Ganz einfach: Jedes Wort, das auf -ung endet, ist verboten (außer „Vorratsdatenspeicherung“, weil es um genau die geht). Der Staat greift also auf unsere Daten zu. Das Verb greifen ist allemal stärker und besser als das lasche „der Zugriff“, das uns verschweigen will, wer denn zugreifen will. Ich muss zugeben: Ich bin nicht sicher, ob ich auf Anhieb richtig verstanden habe, was uns der AK Vorrat sagen will. Wenn der Staat weniger häufig auf Daten zugreift, wird die Vorratsdatenspeicherung nicht ausgesetzt? Die doppelte Verneinung hat immer Tücken – das versteht niemand auf Anhieb. Die Steigerung des Arbeitslosigkeit verringert sich – wird sie nun mehr oder weniger?

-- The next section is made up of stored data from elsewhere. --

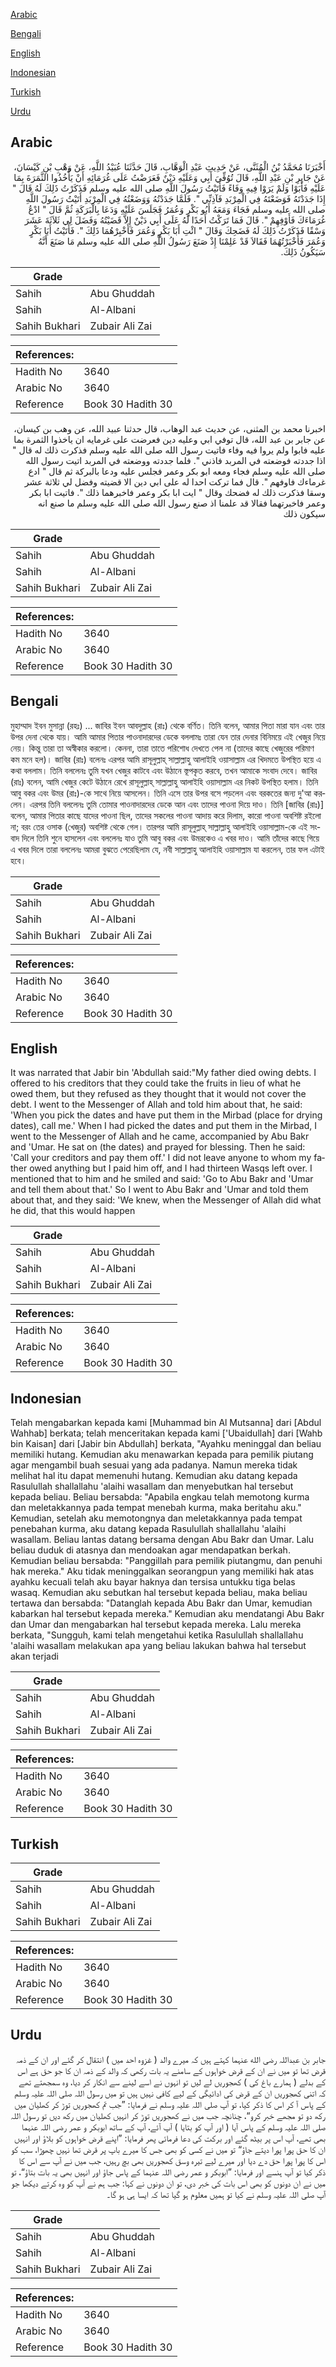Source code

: [Arabic](#arabic)

[Bengali](#bengali)

[English](#english)

[Indonesian](#indonesian)

[Turkish](#turkish)

[Urdu](#urdu)

## Arabic


<div dir="rtl" lang="ar" style={{fontSize:'larger',backgroundColor:'#f8f9fa',padding:20}}>
أَخْبَرَنَا مُحَمَّدُ بْنُ الْمُثَنَّى، عَنْ حَدِيثِ عَبْدِ الْوَهَّابِ، قَالَ حَدَّثَنَا عُبَيْدُ اللَّهِ، عَنْ وَهْبِ بْنِ كَيْسَانَ، عَنْ جَابِرِ بْنِ عَبْدِ اللَّهِ، قَالَ تُوُفِّيَ أَبِي وَعَلَيْهِ دَيْنٌ فَعَرَضْتُ عَلَى غُرَمَائِهِ أَنْ يَأْخُذُوا الثَّمَرَةَ بِمَا عَلَيْهِ فَأَبَوْا وَلَمْ يَرَوْا فِيهِ وَفَاءً فَأَتَيْتُ رَسُولَ اللَّهِ صلى الله عليه وسلم فَذَكَرْتُ ذَلِكَ لَهُ قَالَ ‏"‏ إِذَا جَدَدْتَهُ فَوَضَعْتَهُ فِي الْمِرْبَدِ فَآذِنِّي ‏"‏‏.‏ فَلَمَّا جَدَدْتُهُ وَوَضَعْتُهُ فِي الْمِرْبَدِ أَتَيْتُ رَسُولَ اللَّهِ صلى الله عليه وسلم فَجَاءَ وَمَعَهُ أَبُو بَكْرٍ وَعُمَرُ فَجَلَسَ عَلَيْهِ وَدَعَا بِالْبَرَكَةِ ثُمَّ قَالَ ‏"‏ ادْعُ غُرَمَاءَكَ فَأَوْفِهِمْ ‏"‏‏.‏ قَالَ فَمَا تَرَكْتُ أَحَدًا لَهُ عَلَى أَبِي دَيْنٌ إِلاَّ قَضَيْتُهُ وَفَضَلَ لِي ثَلاَثَةَ عَشَرَ وَسْقًا فَذَكَرْتُ ذَلِكَ لَهُ فَضَحِكَ وَقَالَ ‏"‏ ائْتِ أَبَا بَكْرٍ وَعُمَرَ فَأَخْبِرْهُمَا ذَلِكَ ‏"‏‏.‏ فَأَتَيْتُ أَبَا بَكْرٍ وَعُمَرَ فَأَخْبَرْتُهُمَا فَقَالاَ قَدْ عَلِمْنَا إِذْ صَنَعَ رَسُولُ اللَّهِ صلى الله عليه وسلم مَا صَنَعَ أَنَّهُ سَيَكُونُ ذَلِكَ‏.‏
</div>
<div style={{backgroundColor:'#f8f9fa',padding:20, marginBottom: 10}}><table> <thead> <tr> <th>Grade</th> <th></th> </tr> </thead> <tbody> <tr><td>Sahih</td><td>Abu Ghuddah</td></tr><tr><td>Sahih</td><td>Al-Albani</td></tr><tr><td>Sahih Bukhari</td><td>Zubair Ali Zai</td></tr></tbody></table><table> <thead> <tr> <th>References:</th> <th></th> </tr> </thead> <tbody><tr><td>Hadith No</td><td>3640</td></tr><tr><td>Arabic No</td><td>3640</td></tr><tr><td>Reference</td><td>Book 30 Hadith 30</td></tr></tbody></table></div>


<div dir="rtl" lang="ar" style={{fontSize:'larger',backgroundColor:'#f8f9fa',padding:20}}>
اخبرنا محمد بن المثنى، عن حديث عبد الوهاب، قال حدثنا عبيد الله، عن وهب بن كيسان، عن جابر بن عبد الله، قال توفي ابي وعليه دين فعرضت على غرمايه ان ياخذوا الثمرة بما عليه فابوا ولم يروا فيه وفاء فاتيت رسول الله صلى الله عليه وسلم فذكرت ذلك له قال " اذا جددته فوضعته في المربد فاذني ". فلما جددته ووضعته في المربد اتيت رسول الله صلى الله عليه وسلم فجاء ومعه ابو بكر وعمر فجلس عليه ودعا بالبركة ثم قال " ادع غرماءك فاوفهم ". قال فما تركت احدا له على ابي دين الا قضيته وفضل لي ثلاثة عشر وسقا فذكرت ذلك له فضحك وقال " ايت ابا بكر وعمر فاخبرهما ذلك ". فاتيت ابا بكر وعمر فاخبرتهما فقالا قد علمنا اذ صنع رسول الله صلى الله عليه وسلم ما صنع انه سيكون ذلك
</div>
<div style={{backgroundColor:'#f8f9fa',padding:20, marginBottom: 10}}><table> <thead> <tr> <th>Grade</th> <th></th> </tr> </thead> <tbody> <tr><td>Sahih</td><td>Abu Ghuddah</td></tr><tr><td>Sahih</td><td>Al-Albani</td></tr><tr><td>Sahih Bukhari</td><td>Zubair Ali Zai</td></tr></tbody></table><table> <thead> <tr> <th>References:</th> <th></th> </tr> </thead> <tbody><tr><td>Hadith No</td><td>3640</td></tr><tr><td>Arabic No</td><td>3640</td></tr><tr><td>Reference</td><td>Book 30 Hadith 30</td></tr></tbody></table></div>

## Bengali


<div dir="ltr" lang="bn" style={{fontSize:'larger',backgroundColor:'#f8f9fa',padding:20}}>
মুহাম্মাদ ইবন মুসান্না (রহঃ) ... জাবির ইবন আবদুল্লাহ (রাঃ) থেকে বর্ণিত। তিনি বলেন, আমার পিতা মারা যান এবং তার উপর দেনা থেকে যায়। আমি আমার পিতার পাওনাদারদের ডেকে বললামঃ তারা যেন তার দেনার বিনিময়ে এই খেজুর নিয়ে নেয়। কিন্তু তারা তা অস্বীকার করলো। কেননা, তারা তাতে পরিশোধ দেখতে পেল না (তাদের কাছে খেজুরের পরিমাণ কম মনে হল)। জাবির (রাঃ) বলেনঃ এরপর আমি রাসূলুল্লাহ্ সাল্লাল্লাহু আলাইহি ওয়াসাল্লাম এর খিদমতে উপস্থিত হয়ে এ কথা বললাম। তিনি বললেনঃ তুমি যখন খেজুর কাটবে এবং উঠানে স্তূপকৃত করবে, তখন আমাকে সংবাদ দেবে। জাবির (রাঃ) বলেন, আমি খেজুর কেটে উঠানে রেখে রাসূলুল্লাহ্ সাল্লাল্লাহু আলাইহি ওয়াসাল্লাম এর নিকট উপস্থিত হলাম। তিনি আবু বকর এবং উমর (রাঃ)-কে সাথে নিয়ে আসলেন। তিনি এসে তার উপর বসে পড়লেন এবং বরকতের জন্য দু'আ করলেন। এরপর তিনি বললেনঃ তুমি তোমার পাওনাদারদের ডেকে আন এবং তাদের পাওনা দিয়ে দাও। তিনি [জাবির (রাঃ)] বলেন, আমার পিতার কাছে যাদের পাওনা ছিল, তাদের সকলের পাওনা আদায় করে দিলাম, কারো পাওনা অবশিষ্ট রইলো না; বরং তের ওসাক (খেজুর) অবশিষ্ট থেকে গেল। তারপর আমি রাসূলুল্লাহ্ সাল্লাল্লাহু আলাইহি ওয়াসাল্লাম-কে এই সংবাদ দিলে তিনি শুনে হাসলেন এবং বললেনঃ যাও তুমি আবু বকর এবং উমরকেও এ খবর দাও। আমি তাঁদের কাছে গিয়ে এ খবর দিলে তারা বললেনঃ আমরা বুঝতে পেরেছিলাম যে, নবী সাল্লাল্লাহু আলাইহি ওয়াসাল্লাম যা করলেন, তার ফল এটাই হবে।
</div>
<div style={{backgroundColor:'#f8f9fa',padding:20, marginBottom: 10}}><table> <thead> <tr> <th>Grade</th> <th></th> </tr> </thead> <tbody> <tr><td>Sahih</td><td>Abu Ghuddah</td></tr><tr><td>Sahih</td><td>Al-Albani</td></tr><tr><td>Sahih Bukhari</td><td>Zubair Ali Zai</td></tr></tbody></table><table> <thead> <tr> <th>References:</th> <th></th> </tr> </thead> <tbody><tr><td>Hadith No</td><td>3640</td></tr><tr><td>Arabic No</td><td>3640</td></tr><tr><td>Reference</td><td>Book 30 Hadith 30</td></tr></tbody></table></div>

## English


<div dir="ltr" lang="en" style={{fontSize:'larger',backgroundColor:'#f8f9fa',padding:20}}>
It was narrated that Jabir bin 'Abdullah said:"My father died owing debts. I offered to his creditors that they could take the fruits in lieu of what he owed them, but they refused as they thought that it would not cover the debt. I went to the Messenger of Allah and told him about that, he said: 'When you pick the dates and have put them in the Mirbad (place for drying dates), call me.' When I had picked the dates and put them in the Mirbad, I went to the Messenger of Allah and he came, accompanied by Abu Bakr and 'Umar. He sat on (the dates) and prayed for blessing. Then he said: 'Call your creditors and pay them off.' I did not leave anyone to whom my father owed anything but I paid him off, and I had thirteen Wasqs left over. I mentioned that to him and he smiled and said: 'Go to Abu Bakr and 'Umar and tell them about that.' So I went to Abu Bakr and 'Umar and told them about that, and they said: 'We knew, when the Messenger of Allah did what he did, that this would happen
</div>
<div style={{backgroundColor:'#f8f9fa',padding:20, marginBottom: 10}}><table> <thead> <tr> <th>Grade</th> <th></th> </tr> </thead> <tbody> <tr><td>Sahih</td><td>Abu Ghuddah</td></tr><tr><td>Sahih</td><td>Al-Albani</td></tr><tr><td>Sahih Bukhari</td><td>Zubair Ali Zai</td></tr></tbody></table><table> <thead> <tr> <th>References:</th> <th></th> </tr> </thead> <tbody><tr><td>Hadith No</td><td>3640</td></tr><tr><td>Arabic No</td><td>3640</td></tr><tr><td>Reference</td><td>Book 30 Hadith 30</td></tr></tbody></table></div>

## Indonesian


<div dir="ltr" lang="id" style={{fontSize:'larger',backgroundColor:'#f8f9fa',padding:20}}>
Telah mengabarkan kepada kami [Muhammad bin Al Mutsanna] dari [Abdul Wahhab] berkata; telah menceritakan kepada kami ['Ubaidullah] dari [Wahb bin Kaisan] dari [Jabir bin Abdullah] berkata, "Ayahku meninggal dan beliau memiliki hutang. Kemudian aku menawarkan kepada para pemilik piutang agar mengambil buah sesuai yang ada padanya. Namun mereka tidak melihat hal itu dapat memenuhi hutang. Kemudian aku datang kepada Rasulullah shallallahu 'alaihi wasallam dan menyebutkan hal tersebut kepada beliau. Beliau bersabda: "Apabila engkau telah memotong kurma dan meletakkannya pada tempat menebah kurma, maka beritahu aku." Kemudian, setelah aku memotongnya dan meletakkannya pada tempat penebahan kurma, aku datang kepada Rasulullah shallallahu 'alaihi wasallam. Beliau lantas datang bersama dengan Abu Bakr dan Umar. Lalu beliau duduk di atasnya dan mendoakan agar mendapatkan berkah. Kemudian beliau bersabda: "Panggillah para pemilik piutangmu, dan penuhi hak mereka." Aku tidak meninggalkan seorangpun yang memiliki hak atas ayahku kecuali telah aku bayar haknya dan tersisa untukku tiga belas wasaq. Kemudian aku sebutkan hal tersebut kepada beliau, maka beliau tertawa dan bersabda: "Datanglah kepada Abu Bakr dan Umar, kemudian kabarkan hal tersebut kepada mereka." Kemudian aku mendatangi Abu Bakr dan Umar dan mengabarkan hal tersebut kepada mereka. Lalu mereka berkata, "Sungguh, kami telah mengetahui ketika Rasulullah shallallahu 'alaihi wasallam melakukan apa yang beliau lakukan bahwa hal tersebut akan terjadi
</div>
<div style={{backgroundColor:'#f8f9fa',padding:20, marginBottom: 10}}><table> <thead> <tr> <th>Grade</th> <th></th> </tr> </thead> <tbody> <tr><td>Sahih</td><td>Abu Ghuddah</td></tr><tr><td>Sahih</td><td>Al-Albani</td></tr><tr><td>Sahih Bukhari</td><td>Zubair Ali Zai</td></tr></tbody></table><table> <thead> <tr> <th>References:</th> <th></th> </tr> </thead> <tbody><tr><td>Hadith No</td><td>3640</td></tr><tr><td>Arabic No</td><td>3640</td></tr><tr><td>Reference</td><td>Book 30 Hadith 30</td></tr></tbody></table></div>

## Turkish


<div dir="ltr" lang="tr" style={{fontSize:'larger',backgroundColor:'#f8f9fa',padding:20}}>

</div>
<div style={{backgroundColor:'#f8f9fa',padding:20, marginBottom: 10}}><table> <thead> <tr> <th>Grade</th> <th></th> </tr> </thead> <tbody> <tr><td>Sahih</td><td>Abu Ghuddah</td></tr><tr><td>Sahih</td><td>Al-Albani</td></tr><tr><td>Sahih Bukhari</td><td>Zubair Ali Zai</td></tr></tbody></table><table> <thead> <tr> <th>References:</th> <th></th> </tr> </thead> <tbody><tr><td>Hadith No</td><td>3640</td></tr><tr><td>Arabic No</td><td>3640</td></tr><tr><td>Reference</td><td>Book 30 Hadith 30</td></tr></tbody></table></div>

## Urdu


<div dir="rtl" lang="ur" style={{fontSize:'larger',backgroundColor:'#f8f9fa',padding:20}}>
جابر بن عبداللہ رضی الله عنہما کہتے ہیں کہ میرے والد ( غزوہ احد میں ) انتقال کر گئے اور ان کے ذمہ قرض تھا تو میں نے ان کے قرض خواہوں کے سامنے یہ بات رکھی کہ والد کے ذمہ ان کا جو حق ہے اس کے بدلے ( ہمارے باغ کی ) کھجوریں لے لیں تو انہوں نے اسے لینے سے انکار کر دیا، وہ سمجھتے تھے کہ اتنی کھجوریں ان کے قرض کی ادائیگی کے لیے کافی نہیں ہیں تو میں رسول اللہ صلی اللہ علیہ وسلم کے پاس آ کر اس کا ذکر کیا، تو آپ صلی اللہ علیہ وسلم نے فرمایا: ”جب تم کھجوریں توڑ کر کھلیان میں رکھ دو تو مجھے خبر کرو“، چنانچہ جب میں نے کھجوریں توڑ کر انہیں کھلیان میں رکھ دیں تو رسول اللہ صلی اللہ علیہ وسلم کے پاس آیا ( اور آپ کو بتایا ) آپ آئے، آپ کے ساتھ ابوبکر و عمر رضی اللہ عنہما بھی تھے، آپ اس پر بیٹھ گئے اور برکت کی دعا فرمائی پھر فرمایا: ”اپنے قرض خواہوں کو بلاؤ اور انہیں ان کا حق پورا پورا دیتے جاؤ“ تو میں نے کسی کو بھی جس کا میرے باپ پر قرض تھا نہیں چھوڑا، سب کو اس کا پورا پورا حق دے دیا اور میرے لیے تیرہ وسق کھجوریں بھی بچ رہیں، جب میں نے آپ سے اس کا ذکر کیا تو آپ ہنسے اور فرمایا: ”ابوبکر و عمر رضی اللہ عنہما کے پاس جاؤ اور انہیں بھی یہ بات بتاؤ“، تو میں نے ان دونوں کو بھی اس بات کی خبر دی، تو ان دونوں نے کہا: جب ہم نے آپ کو وہ کرتے دیکھا جو آپ صلی اللہ علیہ وسلم نے کیا تو ہمیں معلوم ہو گیا تھا کہ ایسا ہی ہو گا۔
</div>
<div style={{backgroundColor:'#f8f9fa',padding:20, marginBottom: 10}}><table> <thead> <tr> <th>Grade</th> <th></th> </tr> </thead> <tbody> <tr><td>Sahih</td><td>Abu Ghuddah</td></tr><tr><td>Sahih</td><td>Al-Albani</td></tr><tr><td>Sahih Bukhari</td><td>Zubair Ali Zai</td></tr></tbody></table><table> <thead> <tr> <th>References:</th> <th></th> </tr> </thead> <tbody><tr><td>Hadith No</td><td>3640</td></tr><tr><td>Arabic No</td><td>3640</td></tr><tr><td>Reference</td><td>Book 30 Hadith 30</td></tr></tbody></table></div>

Die Vorratsdatenspeicherung wird nicht ausgesetzt (besser positiv: bleibt in Kraft), (auch) wenn der Staat nur weniger häufig auf Daten zugreift. Es besteht weiter das Risiko, dass er die Daten missbraucht. („Inakzeptables Risiko“ gefällt mir nicht. Das schafft eine zusätztliche logische Ebene – eigentlich die Aufgabe eines Nebensatzes.) Kommunikationsbeziehungen – das ist nicht nur ein weißer Schimmel, sondern unaussprechliches Soziologen-Gefasel. Wer mit wem telefoniert oder wer wem schreibt – das ist gemeint. Kommunikation ist immer schon eine „Beziehung“. Wer mit wem kommuniziert – privat, geschäftlich oder politisch -, könnte daher (immer noch) versehentlich bekannt werden.

Klaus Lederer ist berliner Vorsitzender der Linken. In seinem Aufsatz „Links und libertär? Warum die Linke mit individueller Freiheit hadert“ schreibt er: „Ein das linke Denken verkleisternder, dogmatischer Grundbestand an Vorstellungen..“ oder „Diese Beschreibung darf nicht über die temporäre Faszination und Wirkungsmächtigkeit dieser Ideologie..„.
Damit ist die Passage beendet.